On Sept. 14, the U.S. Food and Drug Administration (FDA) issued an alert to consumers about the outbreak of E. coli in fresh produce. Early evidence suggested bagged fresh spinach might be the source of the outbreak, and the FDA advised consumers not to eat it. One produce manufacturer decried the blanket warning on bagged fresh spinach, saying it was like asking all consumers to stop driving because one car company had a recall. An industry group said the industry stood to lose upwards of $100 million as good spinach went bad while the FDA hunted for the source of the E. coli.




It took the FDA two weeks to trace the outbreak back to Natural Selection Foods LLC of San Juan Bautista, Calif. The company recalled all its bagged spinach, but the damage to the industry—and 199 people—had already been done.

Outbreaks of food-borne illnesses will probably never be eliminated, but clearly we need to do a better job of tracing the source of such illnesses when they occur. RFID could help today by tracking bulk shipments of produce and the reusable containers they're often shipped in. Some day, the technology might even be cheap enough to be placed in a label on every bag of spinach, enabling authorities to locate the source of an outbreak in hours, rather than weeks.

I once told a gathering of privacy advocates that if there were a system by which I could choose to have the unique serial number in an RFID tag in the meat I buy recorded by the supermarket, I would do it. Why? Because I have two young sons, and the last thing I want is for them to get sick or die from eating tainted meat. Since the store already knows what I buy by associating the bar code on my purchases with my loyalty card, they aren't getting any new information about me.
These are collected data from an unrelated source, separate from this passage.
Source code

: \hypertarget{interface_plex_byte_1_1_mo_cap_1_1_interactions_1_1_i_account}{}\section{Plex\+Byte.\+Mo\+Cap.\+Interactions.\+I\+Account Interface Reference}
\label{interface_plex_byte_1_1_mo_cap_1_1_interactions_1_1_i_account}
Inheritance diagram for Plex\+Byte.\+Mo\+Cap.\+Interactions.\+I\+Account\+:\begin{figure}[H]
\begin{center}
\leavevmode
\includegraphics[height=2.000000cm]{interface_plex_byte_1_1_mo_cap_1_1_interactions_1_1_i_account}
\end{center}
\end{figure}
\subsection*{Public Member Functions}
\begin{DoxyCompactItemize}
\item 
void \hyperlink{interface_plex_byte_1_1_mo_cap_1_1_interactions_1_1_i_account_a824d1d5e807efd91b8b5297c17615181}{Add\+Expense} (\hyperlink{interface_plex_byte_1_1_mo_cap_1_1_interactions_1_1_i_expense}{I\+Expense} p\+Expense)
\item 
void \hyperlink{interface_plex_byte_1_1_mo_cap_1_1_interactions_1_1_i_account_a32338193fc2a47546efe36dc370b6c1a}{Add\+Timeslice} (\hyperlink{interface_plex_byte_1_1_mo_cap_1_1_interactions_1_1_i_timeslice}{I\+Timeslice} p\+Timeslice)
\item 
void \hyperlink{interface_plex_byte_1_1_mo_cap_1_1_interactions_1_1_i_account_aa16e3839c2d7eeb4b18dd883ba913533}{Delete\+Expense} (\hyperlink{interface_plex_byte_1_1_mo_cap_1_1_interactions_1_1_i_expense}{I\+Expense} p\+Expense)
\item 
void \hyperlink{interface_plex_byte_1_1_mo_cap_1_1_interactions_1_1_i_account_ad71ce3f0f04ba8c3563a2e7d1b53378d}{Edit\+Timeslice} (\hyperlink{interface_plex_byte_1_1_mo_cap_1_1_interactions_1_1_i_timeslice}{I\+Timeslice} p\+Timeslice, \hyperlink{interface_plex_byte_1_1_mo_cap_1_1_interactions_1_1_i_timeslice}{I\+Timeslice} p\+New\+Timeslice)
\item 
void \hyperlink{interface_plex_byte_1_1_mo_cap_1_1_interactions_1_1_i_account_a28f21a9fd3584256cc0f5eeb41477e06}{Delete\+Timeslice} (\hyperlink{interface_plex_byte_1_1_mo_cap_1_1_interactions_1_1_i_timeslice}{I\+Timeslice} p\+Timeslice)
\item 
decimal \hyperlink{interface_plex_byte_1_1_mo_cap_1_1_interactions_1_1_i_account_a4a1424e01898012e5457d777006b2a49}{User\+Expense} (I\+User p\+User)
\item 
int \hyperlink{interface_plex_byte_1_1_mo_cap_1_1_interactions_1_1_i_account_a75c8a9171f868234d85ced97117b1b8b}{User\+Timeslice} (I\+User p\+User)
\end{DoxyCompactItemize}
And if they could call me up in the event of a recall and let me know the meat in my freezer was bad, that would save my children's lives.

I don't know if RFID will ever get cheap enough to be used on a bag of spinach or a package of chopped meat, but given human powers of innovation, I suspect it eventually will. The U.S. military is even working on low-cost sensors that could be combined with RFID transponders and put in packaging to transmit a warning if they detected a pathogen while reading an RFID tag. I'll bet there are a lot of people across the United States who wish there were RFID tags able to detect E. coli today.